(Work required)
Among the entries below, take the line with "Deinococcus-Thermus and Tenericutes" and the line with "a beneficial tool", and output them and every line between them exactly, with nothing else.

────

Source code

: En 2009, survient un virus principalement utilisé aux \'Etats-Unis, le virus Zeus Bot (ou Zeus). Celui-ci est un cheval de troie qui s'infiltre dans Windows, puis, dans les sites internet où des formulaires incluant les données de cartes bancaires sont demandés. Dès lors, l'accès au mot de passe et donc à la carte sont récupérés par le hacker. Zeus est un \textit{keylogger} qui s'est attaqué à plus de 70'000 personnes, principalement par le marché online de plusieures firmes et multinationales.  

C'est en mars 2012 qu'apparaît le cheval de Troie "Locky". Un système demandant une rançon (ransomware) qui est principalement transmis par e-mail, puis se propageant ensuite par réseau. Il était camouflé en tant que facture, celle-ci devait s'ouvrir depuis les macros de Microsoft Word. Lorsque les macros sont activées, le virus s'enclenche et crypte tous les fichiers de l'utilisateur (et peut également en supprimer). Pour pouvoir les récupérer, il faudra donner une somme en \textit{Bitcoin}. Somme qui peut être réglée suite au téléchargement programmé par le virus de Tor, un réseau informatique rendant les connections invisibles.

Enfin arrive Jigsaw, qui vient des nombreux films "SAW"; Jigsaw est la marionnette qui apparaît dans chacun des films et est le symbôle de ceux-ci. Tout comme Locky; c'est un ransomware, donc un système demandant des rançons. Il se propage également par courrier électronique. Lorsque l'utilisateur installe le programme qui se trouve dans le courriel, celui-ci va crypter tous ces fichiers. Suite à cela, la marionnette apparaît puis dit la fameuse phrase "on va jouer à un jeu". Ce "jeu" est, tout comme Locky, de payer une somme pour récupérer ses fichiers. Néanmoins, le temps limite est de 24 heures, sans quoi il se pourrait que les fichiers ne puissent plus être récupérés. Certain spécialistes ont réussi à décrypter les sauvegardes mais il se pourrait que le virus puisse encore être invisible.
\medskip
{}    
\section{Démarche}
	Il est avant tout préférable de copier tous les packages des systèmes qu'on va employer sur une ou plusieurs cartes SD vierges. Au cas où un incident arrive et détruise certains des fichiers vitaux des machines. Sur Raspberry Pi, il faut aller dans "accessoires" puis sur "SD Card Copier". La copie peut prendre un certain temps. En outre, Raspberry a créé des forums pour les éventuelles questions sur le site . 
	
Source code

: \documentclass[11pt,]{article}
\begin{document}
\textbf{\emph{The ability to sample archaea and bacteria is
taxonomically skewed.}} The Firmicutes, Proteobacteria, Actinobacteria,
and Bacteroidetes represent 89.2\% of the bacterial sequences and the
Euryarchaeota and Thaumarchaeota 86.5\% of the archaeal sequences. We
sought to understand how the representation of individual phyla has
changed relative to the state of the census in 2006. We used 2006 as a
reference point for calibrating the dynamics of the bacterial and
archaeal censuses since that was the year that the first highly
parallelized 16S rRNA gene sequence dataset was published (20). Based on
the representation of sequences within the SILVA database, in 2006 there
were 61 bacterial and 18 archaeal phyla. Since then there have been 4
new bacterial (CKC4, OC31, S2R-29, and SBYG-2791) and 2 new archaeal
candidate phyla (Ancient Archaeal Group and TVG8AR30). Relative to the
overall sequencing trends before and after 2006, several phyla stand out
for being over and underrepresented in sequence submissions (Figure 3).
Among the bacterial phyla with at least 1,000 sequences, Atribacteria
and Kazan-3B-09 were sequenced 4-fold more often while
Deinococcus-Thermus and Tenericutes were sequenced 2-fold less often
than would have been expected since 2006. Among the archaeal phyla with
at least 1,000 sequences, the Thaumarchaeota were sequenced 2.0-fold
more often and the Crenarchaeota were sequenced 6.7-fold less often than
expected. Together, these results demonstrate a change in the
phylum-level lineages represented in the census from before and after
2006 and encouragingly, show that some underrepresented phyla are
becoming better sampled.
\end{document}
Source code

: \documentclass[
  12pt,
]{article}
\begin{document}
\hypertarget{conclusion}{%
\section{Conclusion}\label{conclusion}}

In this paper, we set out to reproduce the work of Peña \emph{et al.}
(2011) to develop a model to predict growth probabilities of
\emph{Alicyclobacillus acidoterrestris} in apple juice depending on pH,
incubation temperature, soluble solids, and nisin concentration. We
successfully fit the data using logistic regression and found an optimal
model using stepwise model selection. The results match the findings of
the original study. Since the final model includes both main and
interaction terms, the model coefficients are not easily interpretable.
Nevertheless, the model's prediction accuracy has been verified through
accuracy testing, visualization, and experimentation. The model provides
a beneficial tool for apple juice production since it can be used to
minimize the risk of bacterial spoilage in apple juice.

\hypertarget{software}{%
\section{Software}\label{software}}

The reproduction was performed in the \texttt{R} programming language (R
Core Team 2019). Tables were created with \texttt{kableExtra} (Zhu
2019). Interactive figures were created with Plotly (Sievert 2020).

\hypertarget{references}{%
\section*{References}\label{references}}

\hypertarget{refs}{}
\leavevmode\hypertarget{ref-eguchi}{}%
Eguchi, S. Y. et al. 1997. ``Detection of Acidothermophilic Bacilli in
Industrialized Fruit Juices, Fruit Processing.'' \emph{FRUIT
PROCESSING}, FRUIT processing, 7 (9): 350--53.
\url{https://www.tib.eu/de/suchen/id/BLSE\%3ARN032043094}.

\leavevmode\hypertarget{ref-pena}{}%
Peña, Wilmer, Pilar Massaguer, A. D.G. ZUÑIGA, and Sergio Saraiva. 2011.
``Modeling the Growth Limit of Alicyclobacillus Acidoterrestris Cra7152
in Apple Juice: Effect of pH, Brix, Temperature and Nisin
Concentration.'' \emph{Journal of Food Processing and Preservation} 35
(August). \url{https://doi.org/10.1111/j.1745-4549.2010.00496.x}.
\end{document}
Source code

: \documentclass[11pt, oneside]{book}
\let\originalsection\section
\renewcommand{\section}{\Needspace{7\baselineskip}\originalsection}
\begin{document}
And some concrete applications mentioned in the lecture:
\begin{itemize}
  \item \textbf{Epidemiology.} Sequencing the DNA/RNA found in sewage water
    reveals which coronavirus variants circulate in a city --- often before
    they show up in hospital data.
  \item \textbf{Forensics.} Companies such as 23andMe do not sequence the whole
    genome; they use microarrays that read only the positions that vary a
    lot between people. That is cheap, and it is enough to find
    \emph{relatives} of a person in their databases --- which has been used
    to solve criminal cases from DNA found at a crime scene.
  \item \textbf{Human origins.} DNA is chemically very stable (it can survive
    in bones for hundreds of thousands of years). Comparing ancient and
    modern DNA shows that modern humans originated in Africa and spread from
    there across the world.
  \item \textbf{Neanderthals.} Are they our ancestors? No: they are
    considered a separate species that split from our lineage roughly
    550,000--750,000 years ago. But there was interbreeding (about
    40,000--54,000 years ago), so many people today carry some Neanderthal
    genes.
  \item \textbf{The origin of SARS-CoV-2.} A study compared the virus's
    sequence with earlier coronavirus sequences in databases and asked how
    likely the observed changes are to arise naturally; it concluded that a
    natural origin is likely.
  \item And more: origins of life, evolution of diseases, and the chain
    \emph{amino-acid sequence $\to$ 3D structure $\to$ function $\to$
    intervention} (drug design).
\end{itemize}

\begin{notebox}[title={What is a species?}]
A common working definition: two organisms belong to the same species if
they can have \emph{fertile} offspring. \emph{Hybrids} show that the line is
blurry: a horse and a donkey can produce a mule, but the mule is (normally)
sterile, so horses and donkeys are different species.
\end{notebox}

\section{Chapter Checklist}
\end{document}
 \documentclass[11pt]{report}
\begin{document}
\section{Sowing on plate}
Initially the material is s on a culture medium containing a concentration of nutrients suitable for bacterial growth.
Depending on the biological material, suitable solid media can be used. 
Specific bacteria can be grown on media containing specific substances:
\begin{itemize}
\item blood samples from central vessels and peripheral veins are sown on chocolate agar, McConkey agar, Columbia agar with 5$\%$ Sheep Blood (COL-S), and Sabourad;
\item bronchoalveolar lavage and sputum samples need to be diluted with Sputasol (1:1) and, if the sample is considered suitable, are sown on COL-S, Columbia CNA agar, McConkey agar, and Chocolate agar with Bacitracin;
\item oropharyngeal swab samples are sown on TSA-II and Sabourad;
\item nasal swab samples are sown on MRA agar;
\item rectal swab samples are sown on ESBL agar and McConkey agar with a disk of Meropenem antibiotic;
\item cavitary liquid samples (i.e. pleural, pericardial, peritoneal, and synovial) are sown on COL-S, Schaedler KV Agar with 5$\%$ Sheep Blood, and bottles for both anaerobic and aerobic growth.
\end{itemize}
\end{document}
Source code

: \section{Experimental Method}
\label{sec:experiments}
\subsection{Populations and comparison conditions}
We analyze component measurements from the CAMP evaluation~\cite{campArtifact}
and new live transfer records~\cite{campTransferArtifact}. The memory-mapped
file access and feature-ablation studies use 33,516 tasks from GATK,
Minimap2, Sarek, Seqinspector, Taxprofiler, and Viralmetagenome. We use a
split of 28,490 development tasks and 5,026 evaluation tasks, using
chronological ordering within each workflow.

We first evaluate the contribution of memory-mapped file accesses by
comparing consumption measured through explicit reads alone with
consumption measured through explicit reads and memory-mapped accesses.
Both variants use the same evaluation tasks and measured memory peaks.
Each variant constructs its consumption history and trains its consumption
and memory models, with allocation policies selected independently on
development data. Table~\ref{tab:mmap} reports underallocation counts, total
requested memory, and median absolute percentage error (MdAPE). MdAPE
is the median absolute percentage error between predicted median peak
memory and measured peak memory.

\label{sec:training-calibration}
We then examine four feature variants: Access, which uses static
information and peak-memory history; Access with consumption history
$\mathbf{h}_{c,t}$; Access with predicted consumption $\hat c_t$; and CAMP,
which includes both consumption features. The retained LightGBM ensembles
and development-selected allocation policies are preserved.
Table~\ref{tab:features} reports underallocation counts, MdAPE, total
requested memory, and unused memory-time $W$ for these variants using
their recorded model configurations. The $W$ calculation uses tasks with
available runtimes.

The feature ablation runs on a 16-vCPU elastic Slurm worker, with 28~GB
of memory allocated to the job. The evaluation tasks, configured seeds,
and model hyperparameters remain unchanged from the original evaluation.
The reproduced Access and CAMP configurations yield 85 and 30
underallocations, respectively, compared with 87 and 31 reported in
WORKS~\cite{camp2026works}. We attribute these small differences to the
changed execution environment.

────

(Exercise response)
Deinococcus-Thermus and Tenericutes were sequenced 2-fold less often
than would have been expected since 2006. Among the archaeal phyla with
at least 1,000 sequences, the Thaumarchaeota were sequenced 2.0-fold
more often and the Crenarchaeota were sequenced 6.7-fold less often than
expected. Together, these results demonstrate a change in the
phylum-level lineages represented in the census from before and after
2006 and encouragingly, show that some underrepresented phyla are
becoming better sampled.
\end{document}
Source code

: \documentclass[
  12pt,
]{article}
\begin{document}
\hypertarget{conclusion}{%
\section{Conclusion}\label{conclusion}}

In this paper, we set out to reproduce the work of Peña \emph{et al.}
(2011) to develop a model to predict growth probabilities of
\emph{Alicyclobacillus acidoterrestris} in apple juice depending on pH,
incubation temperature, soluble solids, and nisin concentration. We
successfully fit the data using logistic regression and found an optimal
model using stepwise model selection. The results match the findings of
the original study. Since the final model includes both main and
interaction terms, the model coefficients are not easily interpretable.
Nevertheless, the model's prediction accuracy has been verified through
accuracy testing, visualization, and experimentation. The model provides
a beneficial tool for apple juice production since it can be used to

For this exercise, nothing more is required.